Web lists-archives.com

Re: Failing disk advice

On Sun, Mar 05, 2017 at 08:38:27PM -0800, David Christensen wrote:
> On 03/05/2017 01:02 PM, Gregory Seidman wrote:
> >I have a disk that is reporting SMART errors. It is an active disk in a
> >(kernel, not hardware) RAID1 configuration. I also have a hot spare in the
> >RAID1, and md hasn't decided it should fail the disk and switch to the hot
> >spare.
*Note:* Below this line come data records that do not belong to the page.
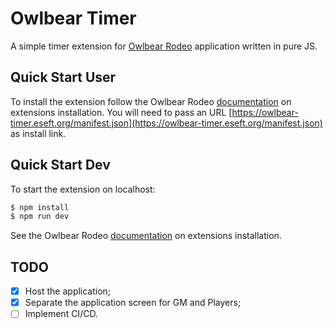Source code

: # Owlbear Timer

A simple timer extension for [Owlbear Rodeo](https://www.owlbear.app) application written in pure JS.

## Quick Start User

To install the extension follow the Owlbear Rodeo [documentation](https://docs.owlbear.rodeo/extensions/tutorial-hello-world/install-your-extension) on extensions installation.
You will need to pass an URL [https://owlbear-timer.eseft.org/manifest.json](https://owlbear-timer.eseft.org/manifest.json) as install link.

## Quick Start Dev

To start the extension on localhost:
```bash
$ npm install
$ npm run dev
```
See the Owlbear Rodeo [documentation](https://docs.owlbear.rodeo/extensions/tutorial-hello-world/install-your-extension) on extensions installation.

## TODO

- [x] Host the application;
- [x] Separate the application screen for GM and Players;
- [ ] Implement CI/CD.
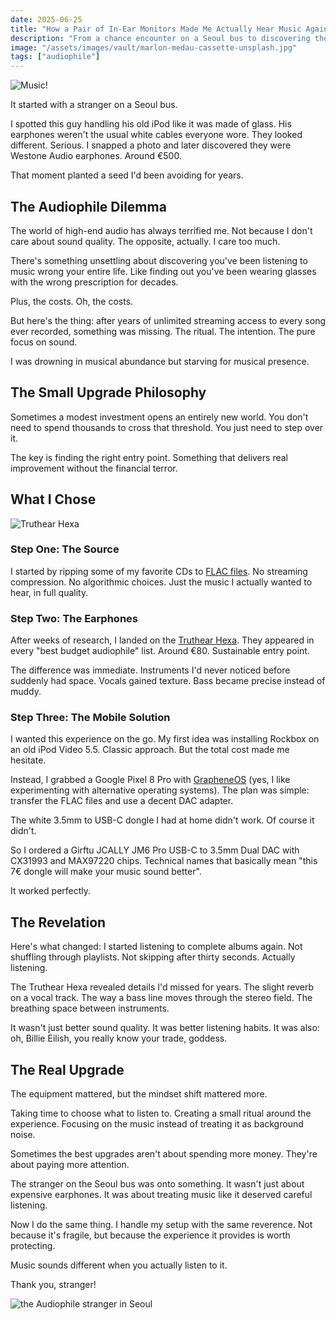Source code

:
 ```yaml
---
date: 2025-06-25
title: "How a Pair of In-Ear Monitors Made Me Actually Hear Music Again"
description: "From a chance encounter on a Seoul bus to discovering the transformative power of proper audio gear - without breaking the bank."
image: "/assets/images/vault/marlon-medau-cassette-unsplash.jpg"
tags: ["audiophile"]
---
```


![Music!](/assets/images/vault/marlon-medau-cassette-unsplash.jpg)

It started with a stranger on a Seoul bus.

I spotted this guy handling his old iPod like it was made of glass. His earphones weren't the usual white cables everyone wore. They looked different. Serious. I snapped a photo and later discovered they were Westone Audio earphones. Around €500.

That moment planted a seed I'd been avoiding for years.

## The Audiophile Dilemma

The world of high-end audio has always terrified me. Not because I don't care about sound quality. The opposite, actually. I care too much. 

There's something unsettling about discovering you've been listening to music wrong your entire life. Like finding out you've been wearing glasses with the wrong prescription for decades.

Plus, the costs. Oh, the costs.

But here's the thing: after years of unlimited streaming access to every song ever recorded, something was missing. The ritual. The intention. The pure focus on sound.

I was drowning in musical abundance but starving for musical presence.

## The Small Upgrade Philosophy

Sometimes a modest investment opens an entirely new world. You don't need to spend thousands to cross that threshold. You just need to step over it.

The key is finding the right entry point. Something that delivers real improvement without the financial terror.

## What I Chose

![Truthear Hexa](https://cdn.prod.website-files.com/63bcdfa5158ffcd72a7a8d8e/66457c4b5a6bdb3c3a1a23e5_800x800_0014_14.jpg)

### Step One: The Source
I started by ripping some of my favorite CDs to [FLAC files](https://en.wikipedia.org/wiki/FLAC). No streaming compression. No algorithmic choices. Just the music I actually wanted to hear, in full quality.

### Step Two: The Earphones
After weeks of research, I landed on the [Truthear Hexa](https://truthear.com/products/hexa). They appeared in every "best budget audiophile" list. Around €80. Sustainable entry point.

The difference was immediate. Instruments I'd never noticed before suddenly had space. Vocals gained texture. Bass became precise instead of muddy.

### Step Three: The Mobile Solution
I wanted this experience on the go. My first idea was installing Rockbox on an old iPod Video 5.5. Classic approach. But the total cost made me hesitate.

Instead, I grabbed a Google Pixel 8 Pro with [GrapheneOS](https://grapheneos.org) (yes, I like experimenting with alternative operating systems). The plan was simple: transfer the FLAC files and use a decent DAC adapter.

The white 3.5mm to USB-C dongle I had at home didn't work. Of course it didn't.

So I ordered a Girftu JCALLY JM6 Pro USB-C to 3.5mm Dual DAC with CX31993 and MAX97220 chips. Technical names that basically mean "this 7€ dongle will make your music sound better".

It worked perfectly.

## The Revelation

Here's what changed: I started listening to complete albums again. Not shuffling through playlists. Not skipping after thirty seconds. Actually listening.

The Truthear Hexa revealed details I'd missed for years. The slight reverb on a vocal track. The way a bass line moves through the stereo field. The breathing space between instruments.

It wasn't just better sound quality. It was better listening habits. It was also: oh, Billie Eilish, you really know your trade, goddess. 


## The Real Upgrade

The equipment mattered, but the mindset shift mattered more. 

Taking time to choose what to listen to. Creating a small ritual around the experience. Focusing on the music instead of treating it as background noise.

Sometimes the best upgrades aren't about spending more money. They're about paying more attention.

The stranger on the Seoul bus was onto something. It wasn't just about expensive earphones. It was about treating music like it deserved careful listening.

Now I do the same thing. I handle my setup with the same reverence. Not because it's fragile, but because the experience it provides is worth protecting.

Music sounds different when you actually listen to it.

Thank you, stranger!

![the Audiophile stranger in Seoul](/assets/images/vault/stranger.jpg)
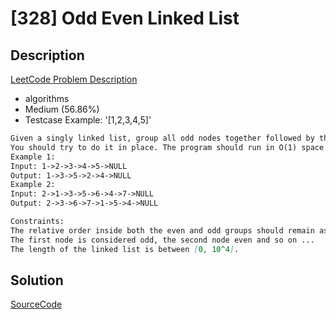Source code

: # [328] Odd Even Linked List

## Description

[LeetCode Problem Description](https://leetcode.com/problems/odd-even-linked-list/description/)

* algorithms
* Medium (56.86%)
* Testcase Example:  '[1,2,3,4,5]'

```md
Given a singly linked list, group all odd nodes together followed by the even nodes. Please note here we are talking about the node number and not the value in the nodes.
You should try to do it in place. The program should run in O(1) space complexity and O(nodes) time complexity.
Example 1:
Input: 1->2->3->4->5->NULL
Output: 1->3->5->2->4->NULL
Example 2:
Input: 2->1->3->5->6->4->7->NULL
Output: 2->3->6->7->1->5->4->NULL

Constraints:
The relative order inside both the even and odd groups should remain as it was in the input.
The first node is considered odd, the second node even and so on ...
The length of the linked list is between [0, 10^4].
```

## Solution

[SourceCode](./solution.js)
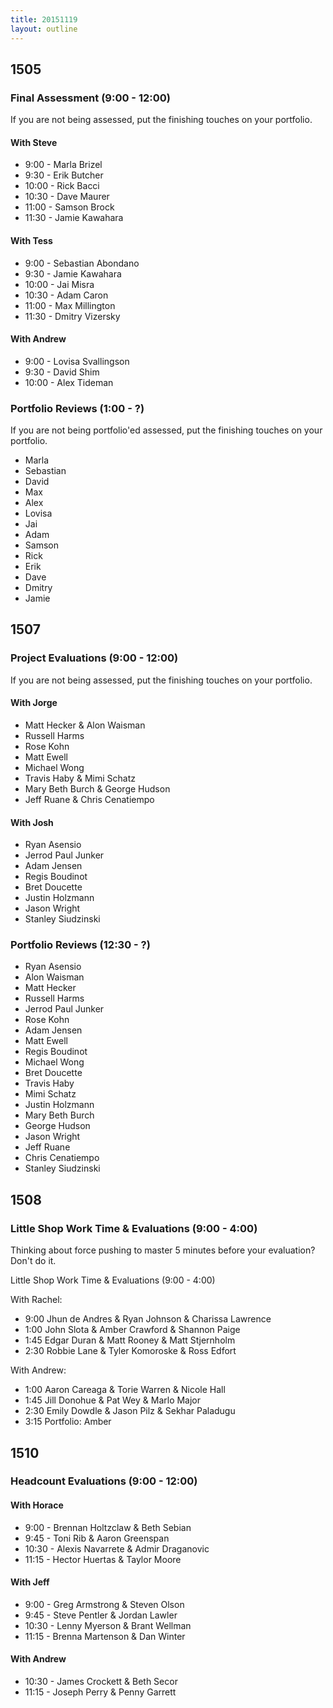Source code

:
 ```yaml
---
title: 20151119
layout: outline
---
```


## 1505

### Final Assessment (9:00 - 12:00)

If you are not being assessed, put the finishing touches on your portfolio.

#### With Steve

* 9:00 - Marla Brizel
* 9:30 - Erik Butcher
* 10:00 - Rick Bacci
* 10:30 - Dave Maurer
* 11:00 - Samson Brock
* 11:30 - Jamie Kawahara

#### With Tess

* 9:00 - Sebastian Abondano
* 9:30 - Jamie Kawahara
* 10:00 - Jai Misra
* 10:30 - Adam Caron
* 11:00 - Max Millington
* 11:30 - Dmitry Vizersky

#### With Andrew

* 9:00 - Lovisa Svallingson
* 9:30 - David Shim
* 10:00 - Alex Tideman

### Portfolio Reviews (1:00 - ?)

If you are not being portfolio'ed assessed, put the finishing touches on your portfolio.

* Marla
* Sebastian
* David
* Max
* Alex
* Lovisa
* Jai
* Adam
* Samson
* Rick
* Erik
* Dave
* Dmitry
* Jamie


## 1507

### Project Evaluations (9:00 - 12:00)

If you are not being assessed, put the finishing touches on your portfolio.

#### With Jorge

* Matt Hecker & Alon Waisman
* Russell Harms
* Rose Kohn
* Matt Ewell
* Michael Wong
* Travis Haby & Mimi Schatz
* Mary Beth Burch & George Hudson
* Jeff Ruane & Chris Cenatiempo

#### With Josh

* Ryan Asensio
* Jerrod Paul Junker
* Adam Jensen
* Regis Boudinot
* Bret Doucette
* Justin Holzmann
* Jason Wright
* Stanley Siudzinski

### Portfolio Reviews (12:30 - ?)

* Ryan Asensio
* Alon Waisman
* Matt Hecker
* Russell Harms
* Jerrod Paul Junker
* Rose Kohn
* Adam Jensen
* Matt Ewell
* Regis Boudinot
* Michael Wong
* Bret Doucette
* Travis Haby
* Mimi Schatz
* Justin Holzmann
* Mary Beth Burch
* George Hudson
* Jason Wright
* Jeff Ruane
* Chris Cenatiempo
* Stanley Siudzinski

## 1508

### Little Shop Work Time & Evaluations (9:00 - 4:00)

Thinking about force pushing to master 5 minutes before your evaluation? Don't do it.

Little Shop Work Time & Evaluations (9:00 - 4:00)

With Rachel:

* 9:00 Jhun de Andres & Ryan Johnson & Charissa Lawrence
* 1:00 John Slota & Amber Crawford & Shannon Paige
* 1:45 Edgar Duran & Matt Rooney & Matt Stjernholm
* 2:30 Robbie Lane & Tyler Komoroske & Ross Edfort

With Andrew:

* 1:00 Aaron Careaga & Torie Warren & Nicole Hall
* 1:45 Jill Donohue & Pat Wey & Marlo Major
* 2:30 Emily Dowdle & Jason Pilz & Sekhar Paladugu
* 3:15 Portfolio: Amber

## 1510

### Headcount Evaluations (9:00 - 12:00)

#### With Horace

* 9:00 - Brennan Holtzclaw & Beth Sebian
* 9:45 - Toni Rib & Aaron Greenspan
* 10:30 - Alexis Navarrete & Admir Draganovic
* 11:15 - Hector Huertas & Taylor Moore

#### With Jeff

* 9:00 - Greg Armstrong & Steven Olson
* 9:45 - Steve Pentler & Jordan Lawler
* 10:30 - Lenny Myerson & Brant Wellman
* 11:15 - Brenna Martenson & Dan Winter

#### With Andrew

* 10:30 - James Crockett & Beth Secor
* 11:15 - Joseph Perry & Penny Garrett
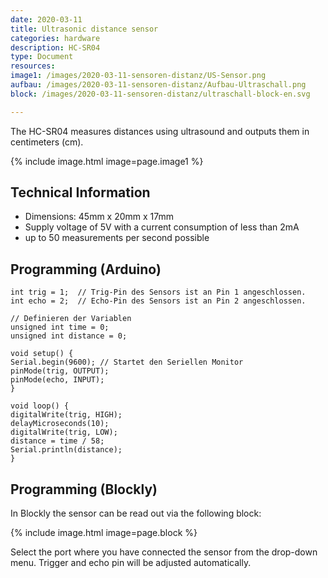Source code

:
```yaml
---
date: 2020-03-11
title: Ultrasonic distance sensor
categories: hardware
description: HC-SR04
type: Document
resources:
image1: /images/2020-03-11-sensoren-distanz/US-Sensor.png
aufbau: /images/2020-03-11-sensoren-distanz/Aufbau-Ultraschall.png
block: /images/2020-03-11-sensoren-distanz/ultraschall-block-en.svg

---
```

The HC-SR04 measures distances using ultrasound and outputs them in centimeters (cm).

{% include image.html image=page.image1 %}


## Technical Information

* Dimensions: 45mm x 20mm x 17mm
* Supply voltage of 5V with a current consumption of less than 2mA
* up to 50 measurements per second possible


## Programming (Arduino)

```arduino
int trig = 1;  // Trig-Pin des Sensors ist an Pin 1 angeschlossen.
int echo = 2;  // Echo-Pin des Sensors ist an Pin 2 angeschlossen.

// Definieren der Variablen
unsigned int time = 0;
unsigned int distance = 0;

void setup() {
Serial.begin(9600); // Startet den Seriellen Monitor
pinMode(trig, OUTPUT);  
pinMode(echo, INPUT);
}

void loop() {
digitalWrite(trig, HIGH);
delayMicroseconds(10);
digitalWrite(trig, LOW);
distance = time / 58;
Serial.println(distance);
}
```
## Programming (Blockly)

In Blockly the sensor can be read out via the following block:

{% include image.html image=page.block %}


Select the port where you have connected the sensor from the drop-down menu. Trigger and echo pin will be adjusted automatically.

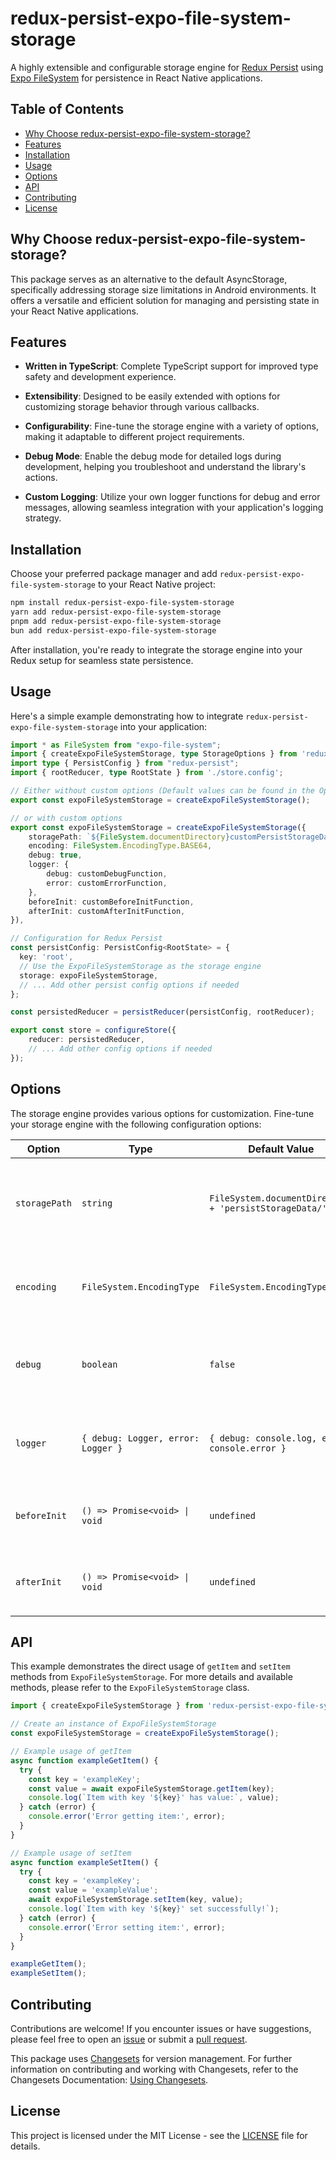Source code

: # redux-persist-expo-file-system-storage

A highly extensible and configurable storage engine for [Redux Persist](https://github.com/rt2zz/redux-persist) using [Expo FileSystem](https://docs.expo.dev/versions/latest/sdk/filesystem/) for persistence in React Native applications. 

## Table of Contents

- [Why Choose redux-persist-expo-file-system-storage?](#why-choose-redux-persist-expo-file-system-storage)
- [Features](#features)
- [Installation](#installation)
- [Usage](#usage)
- [Options](#options)
- [API](#api)
- [Contributing](#contributing)
- [License](#license)

## Why Choose redux-persist-expo-file-system-storage?

This package serves as an alternative to the default AsyncStorage, specifically addressing storage size limitations in Android environments. It offers a versatile and efficient solution for managing and persisting state in your React Native applications.

## Features

- **Written in TypeScript**: Complete TypeScript support for improved type safety and development experience.

- **Extensibility**: Designed to be easily extended with options for customizing storage behavior through various callbacks.

- **Configurability**: Fine-tune the storage engine with a variety of options, making it adaptable to different project requirements.

- **Debug Mode**: Enable the debug mode for detailed logs during development, helping you troubleshoot and understand the library's actions.

- **Custom Logging**: Utilize your own logger functions for debug and error messages, allowing seamless integration with your application's logging strategy.

## Installation

Choose your preferred package manager and add `redux-persist-expo-file-system-storage` to your React Native project:

```bash
npm install redux-persist-expo-file-system-storage
yarn add redux-persist-expo-file-system-storage
pnpm add redux-persist-expo-file-system-storage
bun add redux-persist-expo-file-system-storage
```

After installation, you're ready to integrate the storage engine into your Redux setup for seamless state persistence.

## Usage

Here's a simple example demonstrating how to integrate `redux-persist-expo-file-system-storage` into your application:

```typescript
import * as FileSystem from "expo-file-system";
import { createExpoFileSystemStorage, type StorageOptions } from 'redux-persist-expo-file-system-storage';
import type { PersistConfig } from "redux-persist";
import { rootReducer, type RootState } from './store.config';

// Either without custom options (Default values can be found in the Options section)
export const expoFileSystemStorage = createExpoFileSystemStorage();

// or with custom options
export const expoFileSystemStorage = createExpoFileSystemStorage({
    storagePath: `${FileSystem.documentDirectory}customPersistStorageData/`,
    encoding: FileSystem.EncodingType.BASE64,
    debug: true,
    logger: {
        debug: customDebugFunction,
        error: customErrorFunction,
    },
    beforeInit: customBeforeInitFunction,
    afterInit: customAfterInitFunction,
}),

// Configuration for Redux Persist
const persistConfig: PersistConfig<RootState> = {
  key: 'root',
  // Use the ExpoFileSystemStorage as the storage engine
  storage: expoFileSystemStorage,
  // ... Add other persist config options if needed
};

const persistedReducer = persistReducer(persistConfig, rootReducer);

export const store = configureStore({
    reducer: persistedReducer,
    // ... Add other config options if needed
});
```

## Options

The storage engine provides various options for customization. Fine-tune your storage engine with the following configuration options:

| Option         | Type                                | Default Value                                          | Description                                                                                                                                                                                                  | 
| -------------- | ----------------------------------- | ------------------------------------------------------ | ------------------------------------------------------------------------------------------------------------------------------------------------------------------------------------------------------------ | 
| `storagePath`  | `string`                            | `FileSystem.documentDirectory + 'persistStorageData/'` | The directory path for storing persisted data. It is recommended to provide a custom path for better organization and to avoid potential conflicts with other files in the default |directory.               |
| `encoding`     | `FileSystem.EncodingType`           | `FileSystem.EncodingType.UTF8`                         | The encoding type for reading and writing files. Use `FileSystem.EncodingType.BASE64` for binary data or if your application deals with non-text data.                                                       |
| `debug`        | `boolean`                           | `false`                                                | Enable/disable debug mode. When enabled, detailed logs will be printed during development, aiding in debugging and understanding the library's actions.                                                      |
| `logger`       | `{ debug: Logger, error: Logger }`  | `{ debug: console.log, error: console.error }`         | Custom logger object with `debug` and `error` methods. You can provide your own logger functions to tailor the logging behavior according to your application's needs.                                       |
| `beforeInit`   | `() => Promise<void> \| void`       | `undefined`                                            | Callback function to be executed before initializing the storage. Use this for performing custom actions or setup before the storage engine is ready.                                                        |
| `afterInit`    | `() => Promise<void> \| void`       | `undefined`                                            | Callback function to be executed after initializing the storage. Use this for performing custom actions or setup after the storage engine is ready.                                                          |

## API

This example demonstrates the direct usage of `getItem` and `setItem` methods from `ExpoFileSystemStorage`. For more details and available methods, please refer to the `ExpoFileSystemStorage` class.

```typescript
import { createExpoFileSystemStorage } from 'redux-persist-expo-file-system-storage';

// Create an instance of ExpoFileSystemStorage
const expoFileSystemStorage = createExpoFileSystemStorage();

// Example usage of getItem
async function exampleGetItem() {
  try {
    const key = 'exampleKey';
    const value = await expoFileSystemStorage.getItem(key);
    console.log(`Item with key '${key}' has value:`, value);
  } catch (error) {
    console.error('Error getting item:', error);
  }
}

// Example usage of setItem
async function exampleSetItem() {
  try {
    const key = 'exampleKey';
    const value = 'exampleValue';
    await expoFileSystemStorage.setItem(key, value);
    console.log(`Item with key '${key}' set successfully!`);
  } catch (error) {
    console.error('Error setting item:', error);
  }
}

exampleGetItem();
exampleSetItem();
```

## Contributing

Contributions are welcome! If you encounter issues or have suggestions, please feel free to open an [issue](https://github.com/dennzimm/redux-persist-expo-file-system-storage/issues) or submit a [pull request](https://github.com/dennzimm/redux-persist-expo-file-system-storage/pulls).

This package uses [Changesets](https://github.com/changesets/changesets/tree/main) for version management. For further information on contributing and working with Changesets, refer to the Changesets Documentation: [Using Changesets](https://github.com/changesets/changesets/blob/main/docs/intro-to-using-changesets.md).

## License

This project is licensed under the MIT License - see the [LICENSE](./LICENSE) file for details.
Should I proactively tell md to fail the disk (and let the hot spare
> >take over), or should I just wait until md notices a problem?
> I'm confused by "I also have a hot spare in the RAID1".  Do you have a
> two-member RAID1 with a hot spare, or a three-member RAID1?  I would prefer
> the latter:
> https://manpages.debian.org/jessie/mdadm/md.4.en.html

Refining this advice a bit, I would convert the spare to a full RAID
member now, without explicitly failing the disk that reports SMART
errors first.
Assuming you have a two-member RAID1 with a hot spare, the command
should be similar to this (untested):
  mdadm -G /dev/mdX -n 3 
This ensures you keep redundancy during further maintenance actions.

Which SMART errors do you get, and who reports them?
What is the output of the following command for the failing drive?
  smartctl -A /dev/sdY